The Tri-Council Policy is a world model for ethical academic research.  Chapter ten of the policy is dedicated to offering guidelines regarding research with Indigenous communities and people.  Interestingly, the Tri-Council Policy clearly states that it does not override or replace the ethical guidelines that sovereign Indigenous Nations have in place – both oral and written.  As such, in many situations it is necessary for researchers to undergo two research ethics review processes before moving ahead in their research.  The Mi’kmaw Ethics Watch is one such Indigenous body which assures Mi’kmaw Indigenous knowledge is both respected, and protected from outsiders doing harmful and interfering research.

If you are in a cyber-net community conducting research of any kind without the full and informed consent of the people, you are engaging in unethical research practices.  Keep in mind here that community is no longer defined as on the ground.  Rather, it is more broadly defined.  While it may be argued that news reporting research is not bound to the rules of the Tri-Council Policy, but rather the rules of journalism where knowledge and information obtained in public settings such as social media outlets is publishable by law, this rationale is poorly and incorrectly applied to Indigenous communities, Indigenous knowledge, and Indigenous intellectual property.  In this situation the laws and policies of Indigenous Nations − again, both oral and written codes of ethics − override the rules of western journalism.

Further to this, Article 31 of the United Nations Declaration on the Rights of Indigenous Peoples, an international norm that has force, states: “Indigenous peoples have the right to maintain, control, protect and develop their cultural heritage, traditional knowledge and traditional cultural expressions, as well as the manifestations of their sciences, technologies and cultures, including human and genetic resources, seeds, medicines, knowledge of the properties of fauna and flora, oral traditions, literatures, designs, sports and traditional games and visual and performing arts.

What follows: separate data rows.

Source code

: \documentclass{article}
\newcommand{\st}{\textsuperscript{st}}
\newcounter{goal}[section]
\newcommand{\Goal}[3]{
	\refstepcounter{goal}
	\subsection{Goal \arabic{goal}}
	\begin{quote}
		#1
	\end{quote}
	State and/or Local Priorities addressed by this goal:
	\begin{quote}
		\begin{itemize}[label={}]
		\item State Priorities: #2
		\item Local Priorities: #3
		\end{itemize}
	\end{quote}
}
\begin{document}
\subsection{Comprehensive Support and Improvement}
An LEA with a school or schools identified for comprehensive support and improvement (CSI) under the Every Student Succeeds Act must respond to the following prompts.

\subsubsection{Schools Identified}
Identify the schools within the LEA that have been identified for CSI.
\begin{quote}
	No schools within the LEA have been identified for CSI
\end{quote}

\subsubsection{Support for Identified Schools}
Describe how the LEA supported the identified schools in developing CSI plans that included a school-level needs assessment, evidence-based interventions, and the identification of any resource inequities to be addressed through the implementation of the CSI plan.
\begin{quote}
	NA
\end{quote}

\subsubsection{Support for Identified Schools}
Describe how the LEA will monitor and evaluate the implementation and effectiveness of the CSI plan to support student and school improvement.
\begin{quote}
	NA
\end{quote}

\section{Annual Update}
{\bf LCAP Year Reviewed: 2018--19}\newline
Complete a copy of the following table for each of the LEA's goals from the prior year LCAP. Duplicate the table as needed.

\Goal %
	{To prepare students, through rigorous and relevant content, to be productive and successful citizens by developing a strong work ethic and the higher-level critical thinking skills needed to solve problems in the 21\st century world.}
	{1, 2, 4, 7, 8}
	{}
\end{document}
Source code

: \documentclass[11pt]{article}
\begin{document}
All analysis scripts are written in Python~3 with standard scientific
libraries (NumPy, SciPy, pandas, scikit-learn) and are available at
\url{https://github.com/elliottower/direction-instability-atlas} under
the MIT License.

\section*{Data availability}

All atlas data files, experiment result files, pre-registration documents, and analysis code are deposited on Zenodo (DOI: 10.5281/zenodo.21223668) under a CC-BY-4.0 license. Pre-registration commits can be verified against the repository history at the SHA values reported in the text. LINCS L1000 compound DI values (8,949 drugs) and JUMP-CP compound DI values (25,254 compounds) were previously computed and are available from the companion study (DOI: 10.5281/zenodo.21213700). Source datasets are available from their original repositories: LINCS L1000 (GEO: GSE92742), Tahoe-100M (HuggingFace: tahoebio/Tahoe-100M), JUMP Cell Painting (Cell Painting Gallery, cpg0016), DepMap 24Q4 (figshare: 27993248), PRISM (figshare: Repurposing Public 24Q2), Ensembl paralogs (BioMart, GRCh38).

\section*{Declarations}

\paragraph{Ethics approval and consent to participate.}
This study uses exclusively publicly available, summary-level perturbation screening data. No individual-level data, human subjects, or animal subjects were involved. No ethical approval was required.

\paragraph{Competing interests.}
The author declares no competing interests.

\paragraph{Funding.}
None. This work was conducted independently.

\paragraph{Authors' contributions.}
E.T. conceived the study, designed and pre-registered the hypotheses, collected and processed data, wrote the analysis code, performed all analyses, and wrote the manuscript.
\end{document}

They also have the right to maintain, control, protect and develop their intellectual property over such cultural heritage, traditional knowledge, and traditional cultural expressions.”

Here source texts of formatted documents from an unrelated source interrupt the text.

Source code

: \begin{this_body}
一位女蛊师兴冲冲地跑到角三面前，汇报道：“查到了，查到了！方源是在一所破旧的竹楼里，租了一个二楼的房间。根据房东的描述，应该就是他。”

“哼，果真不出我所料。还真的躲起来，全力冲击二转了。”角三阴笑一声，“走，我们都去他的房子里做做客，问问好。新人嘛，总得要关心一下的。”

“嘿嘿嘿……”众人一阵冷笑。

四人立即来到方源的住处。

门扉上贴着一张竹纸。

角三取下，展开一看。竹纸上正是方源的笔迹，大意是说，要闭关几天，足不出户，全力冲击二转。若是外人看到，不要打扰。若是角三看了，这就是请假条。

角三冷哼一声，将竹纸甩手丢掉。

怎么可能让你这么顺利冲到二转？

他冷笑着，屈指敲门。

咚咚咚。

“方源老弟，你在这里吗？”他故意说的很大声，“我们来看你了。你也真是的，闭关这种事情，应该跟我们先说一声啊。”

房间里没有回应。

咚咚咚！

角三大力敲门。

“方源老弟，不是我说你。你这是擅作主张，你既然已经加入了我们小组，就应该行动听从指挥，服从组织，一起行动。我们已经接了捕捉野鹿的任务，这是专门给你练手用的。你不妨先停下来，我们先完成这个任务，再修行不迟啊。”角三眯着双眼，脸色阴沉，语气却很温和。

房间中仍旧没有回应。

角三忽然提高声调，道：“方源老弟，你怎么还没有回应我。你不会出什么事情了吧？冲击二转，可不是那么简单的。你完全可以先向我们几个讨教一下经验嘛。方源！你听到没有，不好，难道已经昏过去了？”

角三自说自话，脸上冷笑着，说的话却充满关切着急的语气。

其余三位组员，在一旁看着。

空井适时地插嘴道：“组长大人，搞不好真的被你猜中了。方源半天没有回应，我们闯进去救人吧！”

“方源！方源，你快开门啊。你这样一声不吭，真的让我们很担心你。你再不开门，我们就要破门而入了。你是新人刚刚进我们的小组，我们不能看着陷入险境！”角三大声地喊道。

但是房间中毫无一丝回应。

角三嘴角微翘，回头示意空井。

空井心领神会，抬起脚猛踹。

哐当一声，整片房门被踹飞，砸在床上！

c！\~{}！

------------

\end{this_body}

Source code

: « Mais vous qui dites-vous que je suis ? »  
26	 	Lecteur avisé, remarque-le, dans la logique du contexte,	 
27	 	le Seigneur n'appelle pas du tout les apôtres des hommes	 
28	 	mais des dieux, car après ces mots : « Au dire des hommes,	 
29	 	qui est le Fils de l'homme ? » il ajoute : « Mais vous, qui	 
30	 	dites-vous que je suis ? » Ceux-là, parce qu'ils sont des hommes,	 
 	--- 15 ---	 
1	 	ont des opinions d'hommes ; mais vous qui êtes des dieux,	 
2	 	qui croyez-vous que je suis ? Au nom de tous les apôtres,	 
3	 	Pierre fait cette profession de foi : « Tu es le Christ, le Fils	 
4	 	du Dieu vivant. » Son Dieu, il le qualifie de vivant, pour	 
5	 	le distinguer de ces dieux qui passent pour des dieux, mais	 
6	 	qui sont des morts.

For news reporters to enter into our spaces, communities, cyber-net communities included, and mine our minds and experiences for knowledge, while at the same time not asking Indigenous people for guidance in shaping the research, or asking for guidance in how the research should be disseminated; and further to gain economically from the knowledge yet give nothing back to the people, is unethical.  Furthermore, for a news reporter to argue otherwise based on the rules of western journalism as the rationale that guides their work is unethical, not to mention an oxymoron.  Let’s face it, if you are truly interested in serving Indigenous people, and our needs and our knowledge, it makes no sense to simply ignore our rules and laws of ethics.

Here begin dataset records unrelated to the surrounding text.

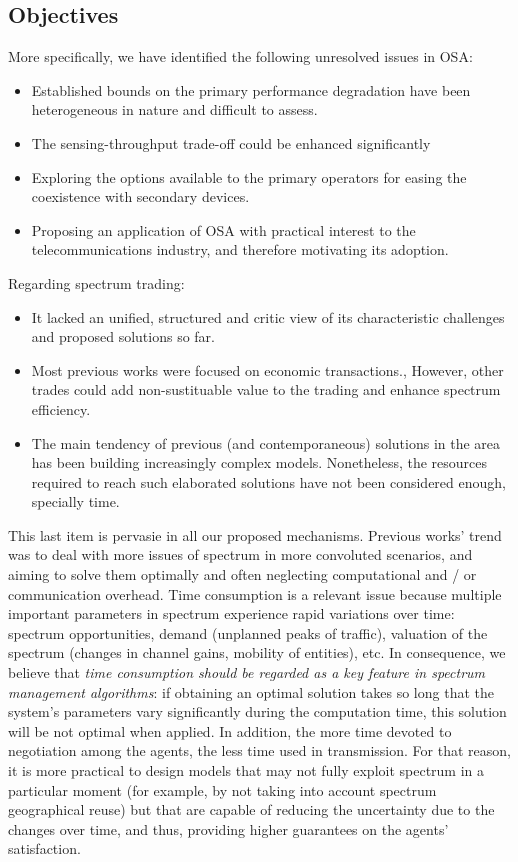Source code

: \subsection{Objectives}
More specifically, we have identified the following unresolved issues in OSA: 
\begin{itemize}
\item Established bounds on the primary performance degradation have been heterogeneous in nature and difficult to assess.
\item The sensing-throughput trade-off could be enhanced significantly 
\item Exploring the options available to the primary operators for easing the coexistence with secondary devices.
\item Proposing an application of OSA with practical interest to the telecommunications industry, and therefore motivating its adoption.
\end{itemize}

Regarding spectrum trading:
\begin{itemize}
\item It lacked an unified, structured and critic view of its characteristic challenges and proposed solutions so far.
\item Most previous works were focused on economic transactions., However, other trades could add non-sustituable value to the trading and enhance spectrum efficiency.
\item  The main tendency of previous (and contemporaneous) solutions in the area has been building increasingly complex models. Nonetheless, the resources required to reach such elaborated solutions have not been considered enough, specially time.
\end{itemize}
This last item is pervasie in all our proposed mechanisms.
Previous works' trend was to deal with more issues of spectrum in more convoluted scenarios, and aiming to solve them optimally and often neglecting computational and / or communication overhead.
Time consumption is a relevant issue because multiple important parameters in spectrum experience rapid variations over time: spectrum opportunities, demand (unplanned peaks of traffic), valuation of the spectrum (changes in channel gains, mobility of entities), etc.
In consequence, we believe that \emph{time consumption should be regarded as a key feature in spectrum management algorithms}: if obtaining an optimal solution takes so long that the system’s parameters vary significantly during the computation time, this solution will be not optimal when applied. 
In addition, the more time devoted to negotiation among the agents, the less time used in transmission. 
For that reason, it is more practical to design models that may not fully exploit spectrum in a particular moment (for example, by not taking into account spectrum geographical reuse) but that are capable of reducing the uncertainty due to the changes over time, and thus, providing higher guarantees on the agents’ satisfaction.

Indigenous moral codes operate through an internal locus of control, meaning individuals are socialized in a way where we are expected to govern our own behaviour from the inside, rather than through external apparatus such as police, fines, written laws, courtroom proceedings, and judges.  In situations where a person’s moral code is not working, community members and allies will come forward and tell you where to go, and where precisely to put your desire for knowledge, the goal being to end unethical research.

The Idle No More movement gained currency through the tools of social media.  Our Facebook groups, Facebook Fan Pages, and Facebook Event pages are more than simply places for you to mine for knowledge through your narrow models of research, while at the same time offer nothing back in return for the knowledge.  If you are engaging in this method of research, this is analogous to the colonizer mining Indigenous land for resources where Indigenous communities gain nothing in return.